Pfaff: Kerry used a lot of patriotic endorsements and compared the
views of a lot of different political figures from the past to his
views. I don’t think that you should use patriotic endorsements; I
think it’s weak. I think it can be very propagandist. Bush did dance
around a lot of the issues, and he avoided many questions.
DP: Who most effectively addressed homeland security? The Iraq
war?
Coutu: I think the person who talked about the Iraq war [most] was
Bush; whether he addressed it and gave productive responses, that’s
questionable. Kerry actually addressed the issue and gave actual
plans, and Bush just kind of went along with, “We’re going to have an
election [in Iraq].” Homeland security, I think they both danced
around that. As far as homeland security as a department, I really
didn’t hear much about that, but as far as homeland security [and]
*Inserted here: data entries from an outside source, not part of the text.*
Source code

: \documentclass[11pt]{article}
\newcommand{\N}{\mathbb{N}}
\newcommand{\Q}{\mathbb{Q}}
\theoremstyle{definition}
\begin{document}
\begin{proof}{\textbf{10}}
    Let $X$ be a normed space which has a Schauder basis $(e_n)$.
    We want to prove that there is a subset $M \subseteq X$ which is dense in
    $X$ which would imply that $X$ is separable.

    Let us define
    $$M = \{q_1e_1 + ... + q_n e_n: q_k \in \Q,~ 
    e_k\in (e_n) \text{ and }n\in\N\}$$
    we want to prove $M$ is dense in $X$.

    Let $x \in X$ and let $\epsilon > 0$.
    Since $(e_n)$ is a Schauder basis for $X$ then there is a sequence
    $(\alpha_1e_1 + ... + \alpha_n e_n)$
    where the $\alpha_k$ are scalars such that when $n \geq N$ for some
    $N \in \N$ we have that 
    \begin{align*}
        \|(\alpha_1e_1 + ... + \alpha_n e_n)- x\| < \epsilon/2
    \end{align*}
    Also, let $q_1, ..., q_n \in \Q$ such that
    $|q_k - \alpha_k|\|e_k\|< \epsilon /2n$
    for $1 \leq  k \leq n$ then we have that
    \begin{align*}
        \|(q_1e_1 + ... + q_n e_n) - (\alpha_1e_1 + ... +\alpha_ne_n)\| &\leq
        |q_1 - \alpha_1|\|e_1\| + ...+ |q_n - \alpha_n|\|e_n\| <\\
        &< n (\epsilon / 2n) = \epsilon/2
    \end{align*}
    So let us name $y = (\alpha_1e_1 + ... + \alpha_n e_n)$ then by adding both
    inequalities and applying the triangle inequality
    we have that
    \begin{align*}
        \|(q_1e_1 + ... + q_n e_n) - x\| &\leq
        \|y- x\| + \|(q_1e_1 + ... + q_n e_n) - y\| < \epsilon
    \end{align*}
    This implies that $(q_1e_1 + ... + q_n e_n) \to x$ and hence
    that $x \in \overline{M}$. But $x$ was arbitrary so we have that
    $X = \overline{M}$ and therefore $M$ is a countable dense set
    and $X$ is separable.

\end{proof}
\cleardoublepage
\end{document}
keeping our country safe, Kerry had more of a ... “he’s got his
four-plank plan,” and Bush just kind of said, “We’re doing a good
job.”
DP: President Bush was leading the polls heading into this debate.
Will this debate help or hurt John Kerry?
Carpenter: I think that [in] the poll, for people who went into it
[with] an open mind and hadn’t already made up their mind about what
they were going to do, it will help Kerry. I think in this [debate],
he really did have the opportunity to go back and say he does believe
in things.
Pfaff: I don’t believe it’ll help either [candidate], but if it
does help either of them, it’ll help Kerry. I think Kerry was the
stronger debater in this debate.
DP: If you were rating the candidates as debaters, who did the
best job? How would you describe each candidate’s style?
Pfaff: They both started out strong -- Kerry a little stronger
than Bush. Bush lost his composure pretty quickly into it, and a lot
of pauses Bush made, we didn’t know what he was thinking, which in
debate is never good.
Coutu: I think Bush realized he was in a little bit of trouble and
just kind of started throwing things out. In speech, we have rules
about what we call canned speeches, and if I were judging it that
way, I wouldn’t have gone with Bush.
DP: What moment will people remember most from this debate?
Coutu: I think the moment that I’m going to remember most is how
whenever Bush said [regarding progress on fighting insurgents in
Iraq], “We thought that we would fight them, but they disappeared,
and we’re fighting them now.” [Also,] although we know that there
were no weapons of mass destruction in Iraq, when Bush said that we
forced them to disarm, disarm what?
Dorrough: I think there were two key things that stood out. One
was the character question, the way both of them talked about each
other’s families. This campaign hasn’t been very civil, and that was
a very civil answer. I think another thing, unfortunately, that will
stand out is the whole Iraq thing, because it was in the news, and I
think that is unfortunate, because I don’t think there was much new
information given about it. This was really Kerry’s debate to either
win or lose because the public knows George Bush. We’ve dealt with
him for four years. The thing is, people are unsure about whether
[Kerry is] any better than George Bush.